Makin, however, points out that even at 1,400, the S&P remains some 20% below its "fair market value": "If the stocks in the S&P 500 were currently valued as they have been on average over the past 20 years, the index would be at 1,775 instead of 1,420."

Don't take that as a buy signal however. Because now, after the elections of 2006, some very genuine reasons for concern have materialized.

The new Democratic Congress takes office committed to a series of measures intended to attack corporate profits. They have already voted to raise the minimum wage — a measure that affects the entire U.S. labour market, because many union contracts are tied to multiples of the statutory minimum. Leading Democrats talk of changing labour rules to eliminate secret ballots for unionization elections.

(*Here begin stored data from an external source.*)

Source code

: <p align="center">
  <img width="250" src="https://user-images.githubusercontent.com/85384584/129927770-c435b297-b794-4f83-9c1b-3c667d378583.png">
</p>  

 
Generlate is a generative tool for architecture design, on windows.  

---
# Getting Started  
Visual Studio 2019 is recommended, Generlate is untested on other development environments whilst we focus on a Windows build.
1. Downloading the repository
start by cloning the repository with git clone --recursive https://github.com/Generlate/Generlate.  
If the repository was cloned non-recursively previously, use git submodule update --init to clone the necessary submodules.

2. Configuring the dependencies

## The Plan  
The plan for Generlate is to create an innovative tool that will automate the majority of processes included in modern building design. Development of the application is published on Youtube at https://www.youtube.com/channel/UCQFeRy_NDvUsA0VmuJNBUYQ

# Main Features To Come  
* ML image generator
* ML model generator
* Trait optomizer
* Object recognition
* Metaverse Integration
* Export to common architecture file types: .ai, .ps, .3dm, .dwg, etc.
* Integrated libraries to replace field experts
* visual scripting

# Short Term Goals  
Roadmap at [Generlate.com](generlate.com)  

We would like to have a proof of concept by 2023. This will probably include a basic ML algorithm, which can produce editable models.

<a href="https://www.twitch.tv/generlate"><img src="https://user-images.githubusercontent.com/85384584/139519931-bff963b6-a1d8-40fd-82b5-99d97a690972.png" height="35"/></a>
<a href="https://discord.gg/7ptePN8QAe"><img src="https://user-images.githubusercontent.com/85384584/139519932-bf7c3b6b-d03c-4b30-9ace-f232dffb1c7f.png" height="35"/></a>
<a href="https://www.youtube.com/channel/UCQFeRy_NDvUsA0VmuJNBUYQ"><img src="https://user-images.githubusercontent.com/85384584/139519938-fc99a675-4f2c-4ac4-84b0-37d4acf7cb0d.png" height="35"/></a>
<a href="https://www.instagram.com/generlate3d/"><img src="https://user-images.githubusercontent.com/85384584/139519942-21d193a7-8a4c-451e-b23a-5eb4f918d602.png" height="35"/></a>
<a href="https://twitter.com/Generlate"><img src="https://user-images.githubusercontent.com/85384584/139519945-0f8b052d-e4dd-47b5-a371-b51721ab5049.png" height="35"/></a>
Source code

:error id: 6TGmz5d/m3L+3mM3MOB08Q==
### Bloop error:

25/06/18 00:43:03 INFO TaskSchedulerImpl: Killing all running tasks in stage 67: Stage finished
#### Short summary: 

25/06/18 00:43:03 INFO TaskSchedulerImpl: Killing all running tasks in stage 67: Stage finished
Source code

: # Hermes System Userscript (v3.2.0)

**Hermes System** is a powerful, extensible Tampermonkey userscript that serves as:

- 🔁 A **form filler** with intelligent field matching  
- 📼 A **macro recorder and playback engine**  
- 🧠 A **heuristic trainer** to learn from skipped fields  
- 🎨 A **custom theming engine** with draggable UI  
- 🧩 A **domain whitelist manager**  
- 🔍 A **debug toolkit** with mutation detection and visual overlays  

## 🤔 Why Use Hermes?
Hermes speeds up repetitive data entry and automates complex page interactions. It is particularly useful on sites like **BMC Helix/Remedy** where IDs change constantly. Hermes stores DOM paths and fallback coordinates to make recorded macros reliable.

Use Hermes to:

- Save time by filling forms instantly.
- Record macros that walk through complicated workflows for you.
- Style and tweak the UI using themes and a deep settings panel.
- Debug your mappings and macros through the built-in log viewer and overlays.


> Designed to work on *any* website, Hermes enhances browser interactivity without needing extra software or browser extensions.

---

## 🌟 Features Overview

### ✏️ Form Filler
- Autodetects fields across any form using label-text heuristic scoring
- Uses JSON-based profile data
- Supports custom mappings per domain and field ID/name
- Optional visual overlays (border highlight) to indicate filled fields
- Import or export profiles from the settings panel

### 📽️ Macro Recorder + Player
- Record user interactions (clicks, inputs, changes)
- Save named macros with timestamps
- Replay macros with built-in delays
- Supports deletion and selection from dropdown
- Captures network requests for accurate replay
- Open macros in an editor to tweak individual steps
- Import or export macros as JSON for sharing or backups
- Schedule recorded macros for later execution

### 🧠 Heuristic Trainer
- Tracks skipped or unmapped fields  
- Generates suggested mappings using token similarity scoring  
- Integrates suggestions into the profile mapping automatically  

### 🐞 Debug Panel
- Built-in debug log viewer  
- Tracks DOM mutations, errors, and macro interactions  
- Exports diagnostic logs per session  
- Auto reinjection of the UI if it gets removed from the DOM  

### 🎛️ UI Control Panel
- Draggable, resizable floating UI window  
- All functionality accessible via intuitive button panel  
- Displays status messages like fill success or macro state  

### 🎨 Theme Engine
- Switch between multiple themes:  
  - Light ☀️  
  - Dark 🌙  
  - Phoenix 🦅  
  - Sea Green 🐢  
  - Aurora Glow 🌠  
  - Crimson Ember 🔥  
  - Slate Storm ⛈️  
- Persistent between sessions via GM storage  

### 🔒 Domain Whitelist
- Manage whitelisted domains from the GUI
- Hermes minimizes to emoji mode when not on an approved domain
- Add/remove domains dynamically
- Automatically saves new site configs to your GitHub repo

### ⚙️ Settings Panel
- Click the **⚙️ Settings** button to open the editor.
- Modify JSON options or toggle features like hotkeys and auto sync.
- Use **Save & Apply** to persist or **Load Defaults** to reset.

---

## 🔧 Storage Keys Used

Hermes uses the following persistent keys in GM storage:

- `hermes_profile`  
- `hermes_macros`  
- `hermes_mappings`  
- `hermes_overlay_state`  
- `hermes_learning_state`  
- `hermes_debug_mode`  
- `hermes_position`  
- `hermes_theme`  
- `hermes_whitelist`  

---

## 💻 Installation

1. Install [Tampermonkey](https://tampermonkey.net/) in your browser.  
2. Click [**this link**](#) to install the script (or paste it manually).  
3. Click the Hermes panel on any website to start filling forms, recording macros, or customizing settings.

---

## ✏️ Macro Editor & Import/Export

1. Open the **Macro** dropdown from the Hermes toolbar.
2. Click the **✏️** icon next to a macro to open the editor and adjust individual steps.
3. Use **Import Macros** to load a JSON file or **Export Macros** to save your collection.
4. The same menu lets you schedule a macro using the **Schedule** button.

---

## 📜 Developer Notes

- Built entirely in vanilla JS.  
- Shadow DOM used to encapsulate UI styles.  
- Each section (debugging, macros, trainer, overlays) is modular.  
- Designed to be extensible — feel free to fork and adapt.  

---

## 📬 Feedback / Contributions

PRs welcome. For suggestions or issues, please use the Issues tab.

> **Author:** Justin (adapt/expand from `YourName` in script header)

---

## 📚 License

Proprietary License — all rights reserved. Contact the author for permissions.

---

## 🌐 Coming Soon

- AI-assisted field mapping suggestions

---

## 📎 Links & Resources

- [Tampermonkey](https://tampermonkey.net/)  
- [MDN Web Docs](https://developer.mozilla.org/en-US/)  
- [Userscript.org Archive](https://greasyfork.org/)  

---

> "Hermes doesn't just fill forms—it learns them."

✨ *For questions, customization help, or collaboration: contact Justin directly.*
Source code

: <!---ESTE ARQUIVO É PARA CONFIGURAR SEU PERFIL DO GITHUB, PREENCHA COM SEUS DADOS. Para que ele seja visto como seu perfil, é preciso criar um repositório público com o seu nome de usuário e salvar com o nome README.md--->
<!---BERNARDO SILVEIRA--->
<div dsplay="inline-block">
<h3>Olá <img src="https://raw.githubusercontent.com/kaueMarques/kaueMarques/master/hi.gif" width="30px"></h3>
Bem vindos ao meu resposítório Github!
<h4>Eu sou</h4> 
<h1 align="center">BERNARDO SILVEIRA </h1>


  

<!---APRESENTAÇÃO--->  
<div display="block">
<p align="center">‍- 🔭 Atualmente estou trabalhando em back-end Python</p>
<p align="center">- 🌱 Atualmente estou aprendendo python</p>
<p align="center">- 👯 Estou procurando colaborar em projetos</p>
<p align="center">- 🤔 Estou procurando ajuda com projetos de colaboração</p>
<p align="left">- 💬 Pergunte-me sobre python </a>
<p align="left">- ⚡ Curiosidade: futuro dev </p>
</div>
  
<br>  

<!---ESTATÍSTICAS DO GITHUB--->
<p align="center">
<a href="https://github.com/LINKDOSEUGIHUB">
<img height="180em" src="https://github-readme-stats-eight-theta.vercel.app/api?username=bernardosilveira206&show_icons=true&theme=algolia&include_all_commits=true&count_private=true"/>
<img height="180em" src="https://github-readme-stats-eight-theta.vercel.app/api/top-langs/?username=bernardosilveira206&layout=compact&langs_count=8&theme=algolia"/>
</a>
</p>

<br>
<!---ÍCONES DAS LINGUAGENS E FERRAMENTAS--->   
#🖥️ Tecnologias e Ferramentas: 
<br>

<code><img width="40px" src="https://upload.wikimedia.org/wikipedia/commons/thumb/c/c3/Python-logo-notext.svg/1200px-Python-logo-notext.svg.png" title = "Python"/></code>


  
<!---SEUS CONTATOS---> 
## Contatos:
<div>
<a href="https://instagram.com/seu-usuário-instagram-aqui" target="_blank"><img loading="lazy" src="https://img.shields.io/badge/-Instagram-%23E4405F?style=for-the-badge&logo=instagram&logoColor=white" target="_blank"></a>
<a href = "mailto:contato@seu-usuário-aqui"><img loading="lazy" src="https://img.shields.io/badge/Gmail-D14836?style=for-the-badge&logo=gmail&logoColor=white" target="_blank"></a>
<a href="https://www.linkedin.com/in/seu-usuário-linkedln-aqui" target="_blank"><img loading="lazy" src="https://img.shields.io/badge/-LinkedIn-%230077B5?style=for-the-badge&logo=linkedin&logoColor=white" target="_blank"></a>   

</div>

Even more ominously, Democrats are proposing higher taxation of energy companies — and making it clear that they will not vote to renew President Bush's cut in taxes on dividends and capital gains. Leading members of the new Congress have expressed strong protectionist views.

Democrats hope to push labour costs up faster than productivity — and to curb corporate profits they regard as inflated. If they succeed, profitability must suffer, and stock prices must decline.

And yet, bizarrely, at this very moment of maximum worry, the press reports — so negative, for so long — are suddenly turning positive again. On Jan. 31, Associated Press reporter Andrew Taylor filed a story from Washington that opened cheerily: "The House passed a [US] $463.5-billion spending bill Wednesday that covers about one-sixth of the federal budget as Democrats cleared away the financial mess they inherited from Republicans."

In this case, "clearing away the financial mess" means adding tens of billions of dollars in new federal spending to the budget — while destroying hundreds of billions of dollars of national financial wealth along with it. The economic results may be dreadful. But count on it: The economic reporting will be glowing!